[Data records — start]

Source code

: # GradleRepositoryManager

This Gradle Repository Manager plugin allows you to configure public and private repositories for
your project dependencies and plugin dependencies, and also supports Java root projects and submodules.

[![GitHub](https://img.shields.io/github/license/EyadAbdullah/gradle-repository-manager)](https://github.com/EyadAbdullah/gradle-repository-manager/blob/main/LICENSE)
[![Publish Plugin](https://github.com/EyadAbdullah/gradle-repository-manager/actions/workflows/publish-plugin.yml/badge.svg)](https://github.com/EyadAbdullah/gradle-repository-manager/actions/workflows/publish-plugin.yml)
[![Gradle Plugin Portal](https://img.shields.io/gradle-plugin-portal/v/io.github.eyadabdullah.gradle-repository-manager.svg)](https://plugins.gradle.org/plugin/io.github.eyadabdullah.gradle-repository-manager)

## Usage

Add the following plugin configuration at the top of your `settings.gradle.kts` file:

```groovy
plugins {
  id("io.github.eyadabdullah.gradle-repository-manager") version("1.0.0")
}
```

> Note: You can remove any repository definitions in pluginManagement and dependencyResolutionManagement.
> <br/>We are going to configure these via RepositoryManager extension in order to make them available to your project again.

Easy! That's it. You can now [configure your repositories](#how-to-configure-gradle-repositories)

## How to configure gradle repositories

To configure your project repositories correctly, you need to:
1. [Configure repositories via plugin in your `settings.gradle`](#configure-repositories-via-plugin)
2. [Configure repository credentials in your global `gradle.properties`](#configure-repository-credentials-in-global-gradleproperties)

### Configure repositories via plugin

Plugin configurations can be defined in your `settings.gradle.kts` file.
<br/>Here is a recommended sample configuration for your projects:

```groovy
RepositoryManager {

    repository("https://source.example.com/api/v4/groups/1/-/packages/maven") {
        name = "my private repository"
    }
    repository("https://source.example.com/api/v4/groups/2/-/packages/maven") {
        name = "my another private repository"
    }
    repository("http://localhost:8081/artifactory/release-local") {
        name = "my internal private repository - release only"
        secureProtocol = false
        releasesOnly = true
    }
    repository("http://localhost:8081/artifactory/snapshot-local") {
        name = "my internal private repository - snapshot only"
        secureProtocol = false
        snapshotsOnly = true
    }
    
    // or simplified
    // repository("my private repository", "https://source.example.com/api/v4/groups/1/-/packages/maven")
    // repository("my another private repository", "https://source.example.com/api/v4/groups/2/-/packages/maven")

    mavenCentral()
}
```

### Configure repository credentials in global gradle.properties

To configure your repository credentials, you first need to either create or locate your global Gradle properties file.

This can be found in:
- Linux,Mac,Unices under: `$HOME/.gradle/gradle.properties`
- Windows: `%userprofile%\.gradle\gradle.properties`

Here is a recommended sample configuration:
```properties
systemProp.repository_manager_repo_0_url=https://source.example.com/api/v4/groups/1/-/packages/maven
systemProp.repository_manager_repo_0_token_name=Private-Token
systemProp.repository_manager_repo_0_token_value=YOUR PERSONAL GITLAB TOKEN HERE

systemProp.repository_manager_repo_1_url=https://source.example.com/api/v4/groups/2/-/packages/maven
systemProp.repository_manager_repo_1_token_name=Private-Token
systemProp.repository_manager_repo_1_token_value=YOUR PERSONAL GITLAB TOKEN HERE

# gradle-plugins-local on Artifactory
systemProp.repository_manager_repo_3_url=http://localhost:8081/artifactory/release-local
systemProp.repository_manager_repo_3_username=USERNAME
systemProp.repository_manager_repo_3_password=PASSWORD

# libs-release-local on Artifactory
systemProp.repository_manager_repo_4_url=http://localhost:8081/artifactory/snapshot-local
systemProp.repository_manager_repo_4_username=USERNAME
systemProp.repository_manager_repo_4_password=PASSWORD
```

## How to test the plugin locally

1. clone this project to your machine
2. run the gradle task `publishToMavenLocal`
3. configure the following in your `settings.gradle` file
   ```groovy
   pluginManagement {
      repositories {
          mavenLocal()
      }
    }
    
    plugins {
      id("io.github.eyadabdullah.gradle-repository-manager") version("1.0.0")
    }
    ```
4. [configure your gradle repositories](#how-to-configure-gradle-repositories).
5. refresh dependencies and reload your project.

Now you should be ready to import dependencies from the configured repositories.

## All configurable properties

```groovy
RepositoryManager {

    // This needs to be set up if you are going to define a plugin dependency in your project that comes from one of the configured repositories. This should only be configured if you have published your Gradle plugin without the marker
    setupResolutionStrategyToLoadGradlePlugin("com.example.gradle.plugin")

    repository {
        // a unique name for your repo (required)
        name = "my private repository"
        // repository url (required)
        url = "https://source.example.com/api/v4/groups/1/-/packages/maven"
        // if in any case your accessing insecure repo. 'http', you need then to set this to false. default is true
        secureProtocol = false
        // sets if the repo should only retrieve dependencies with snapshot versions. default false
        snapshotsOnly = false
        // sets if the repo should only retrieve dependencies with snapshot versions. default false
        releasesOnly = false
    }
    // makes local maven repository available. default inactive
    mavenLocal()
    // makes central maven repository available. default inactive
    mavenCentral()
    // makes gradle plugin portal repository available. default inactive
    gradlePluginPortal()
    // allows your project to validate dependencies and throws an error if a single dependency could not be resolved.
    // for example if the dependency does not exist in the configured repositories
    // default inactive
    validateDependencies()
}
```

[Data records — finish]

* _What the exercise asks_: Go through the data above and copy each line that holds the word "available".

* _Output_:
> <br/>We are going to configure these via RepositoryManager extension in order to make them available to your project again.
    // makes local maven repository available. default inactive
    // makes central maven repository available. default inactive
    // makes gradle plugin portal repository available. default inactive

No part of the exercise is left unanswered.